* _What is being asked_:
Using the data below, reproduce exactly the lines from the line with "unlocked auctions simultaneously." to the line with "- Email: support@chitty.cc", both included; pictures must be dropped.

____________

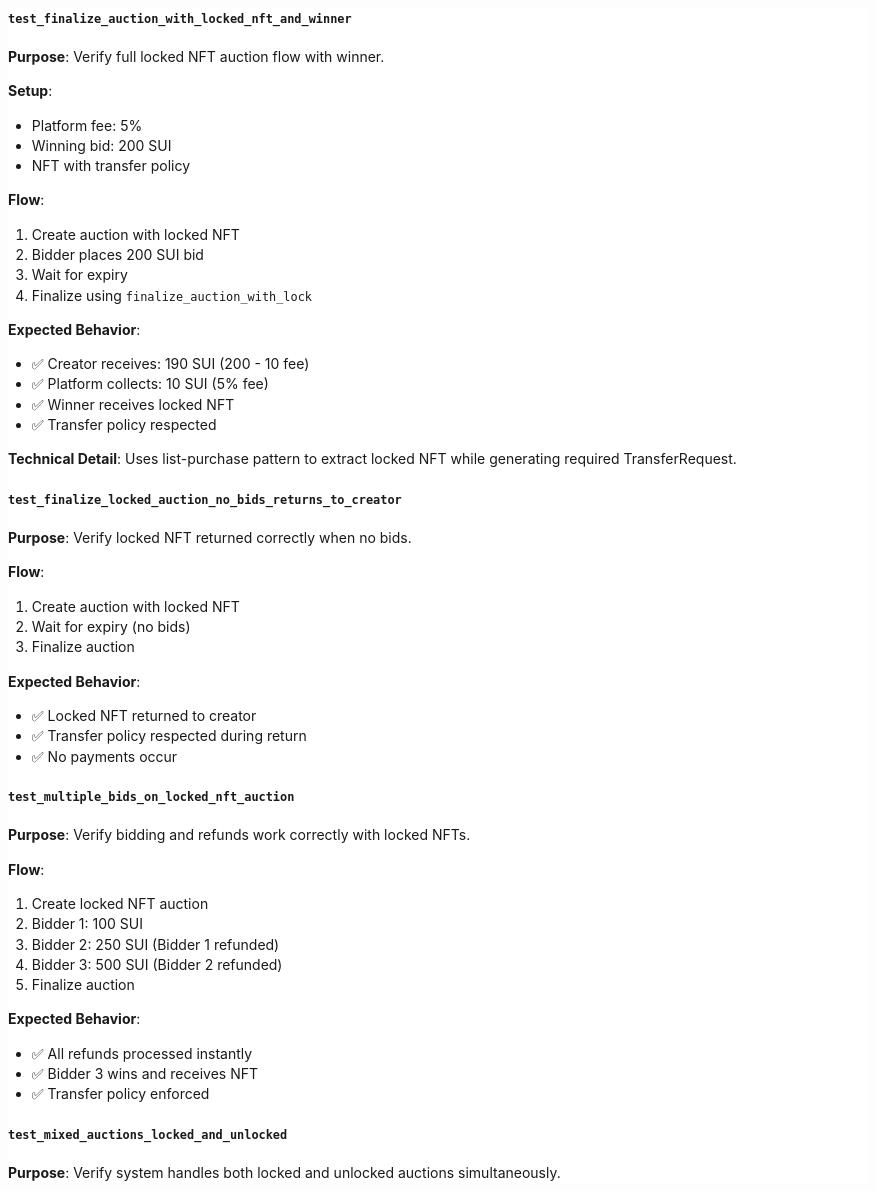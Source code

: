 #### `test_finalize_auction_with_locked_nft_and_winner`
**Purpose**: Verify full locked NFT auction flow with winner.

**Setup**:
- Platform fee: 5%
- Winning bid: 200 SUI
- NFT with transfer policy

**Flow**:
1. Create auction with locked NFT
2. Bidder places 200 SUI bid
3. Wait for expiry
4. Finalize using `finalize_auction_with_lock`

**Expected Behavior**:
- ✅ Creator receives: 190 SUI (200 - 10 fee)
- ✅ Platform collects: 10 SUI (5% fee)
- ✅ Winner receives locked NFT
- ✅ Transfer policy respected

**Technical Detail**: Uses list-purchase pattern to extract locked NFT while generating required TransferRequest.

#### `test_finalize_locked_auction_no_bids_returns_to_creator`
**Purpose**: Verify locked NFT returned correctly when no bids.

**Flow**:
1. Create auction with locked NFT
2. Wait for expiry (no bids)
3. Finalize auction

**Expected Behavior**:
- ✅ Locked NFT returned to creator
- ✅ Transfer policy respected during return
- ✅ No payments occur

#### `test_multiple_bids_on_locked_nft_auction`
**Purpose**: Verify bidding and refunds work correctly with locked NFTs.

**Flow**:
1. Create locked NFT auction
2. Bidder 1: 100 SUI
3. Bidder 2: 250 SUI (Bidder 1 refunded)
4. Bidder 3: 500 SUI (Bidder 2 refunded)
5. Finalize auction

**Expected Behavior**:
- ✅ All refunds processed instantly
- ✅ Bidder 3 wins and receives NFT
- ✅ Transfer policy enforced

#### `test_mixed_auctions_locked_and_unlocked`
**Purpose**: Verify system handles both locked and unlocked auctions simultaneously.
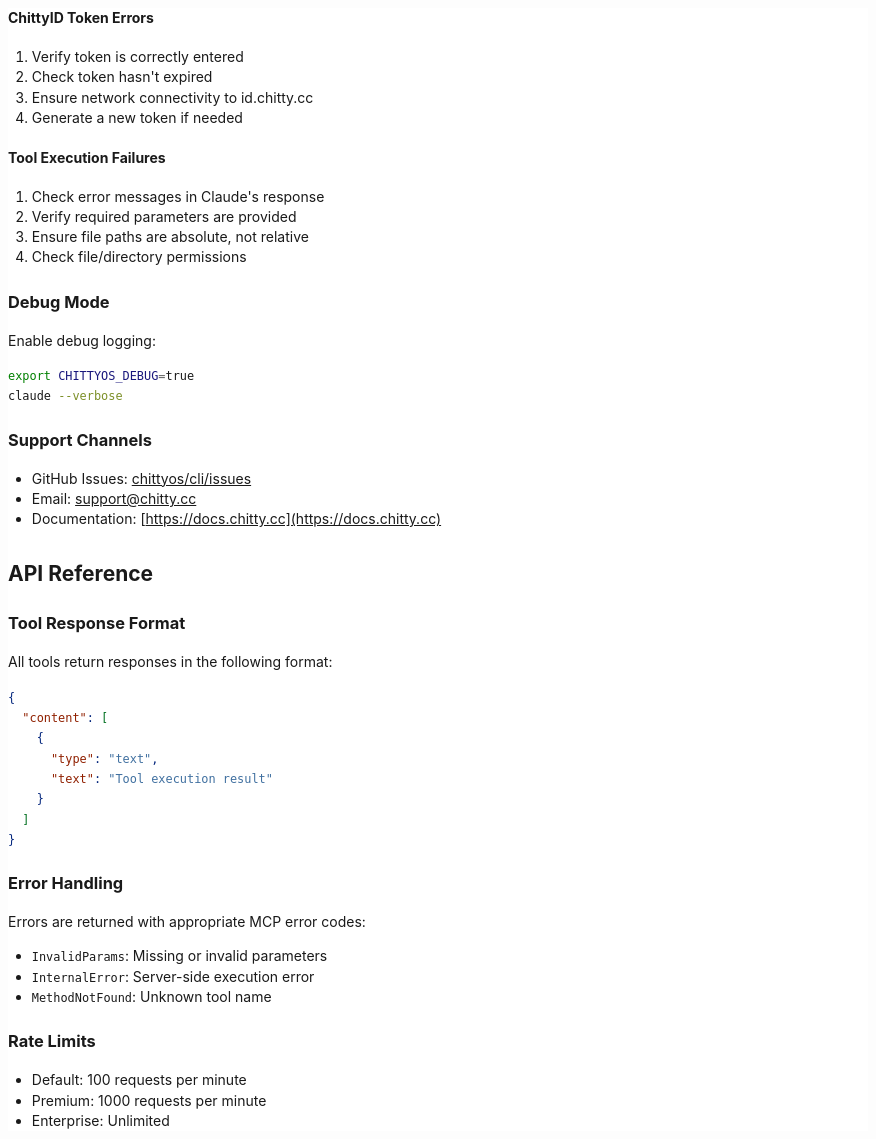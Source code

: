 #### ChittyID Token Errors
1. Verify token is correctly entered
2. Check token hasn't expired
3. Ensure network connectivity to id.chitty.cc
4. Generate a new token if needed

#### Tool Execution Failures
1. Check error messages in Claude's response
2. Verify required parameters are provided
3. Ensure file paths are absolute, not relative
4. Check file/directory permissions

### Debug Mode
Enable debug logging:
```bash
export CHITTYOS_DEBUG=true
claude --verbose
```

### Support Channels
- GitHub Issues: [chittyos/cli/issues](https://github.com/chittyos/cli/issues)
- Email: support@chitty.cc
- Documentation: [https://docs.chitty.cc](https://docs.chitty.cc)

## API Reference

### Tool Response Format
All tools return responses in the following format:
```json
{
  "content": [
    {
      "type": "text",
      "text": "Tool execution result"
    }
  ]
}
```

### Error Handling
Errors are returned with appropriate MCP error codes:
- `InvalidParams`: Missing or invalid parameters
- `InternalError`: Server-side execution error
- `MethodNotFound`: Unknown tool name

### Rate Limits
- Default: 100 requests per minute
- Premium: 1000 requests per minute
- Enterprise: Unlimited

____________

* _Finished exercise_:
**Purpose**: Verify system handles both locked and unlocked auctions simultaneously.
Source code

: #### ChittyID Token Errors
1. Verify token is correctly entered
2. Check token hasn't expired
3. Ensure network connectivity to id.chitty.cc
4. Generate a new token if needed

#### Tool Execution Failures
1. Check error messages in Claude's response
2. Verify required parameters are provided
3. Ensure file paths are absolute, not relative
4. Check file/directory permissions

### Debug Mode
Enable debug logging:
```bash
export CHITTYOS_DEBUG=true
claude --verbose
```

### Support Channels
- GitHub Issues: [chittyos/cli/issues](https://github.com/chittyos/cli/issues)
- Email: support@chitty.cc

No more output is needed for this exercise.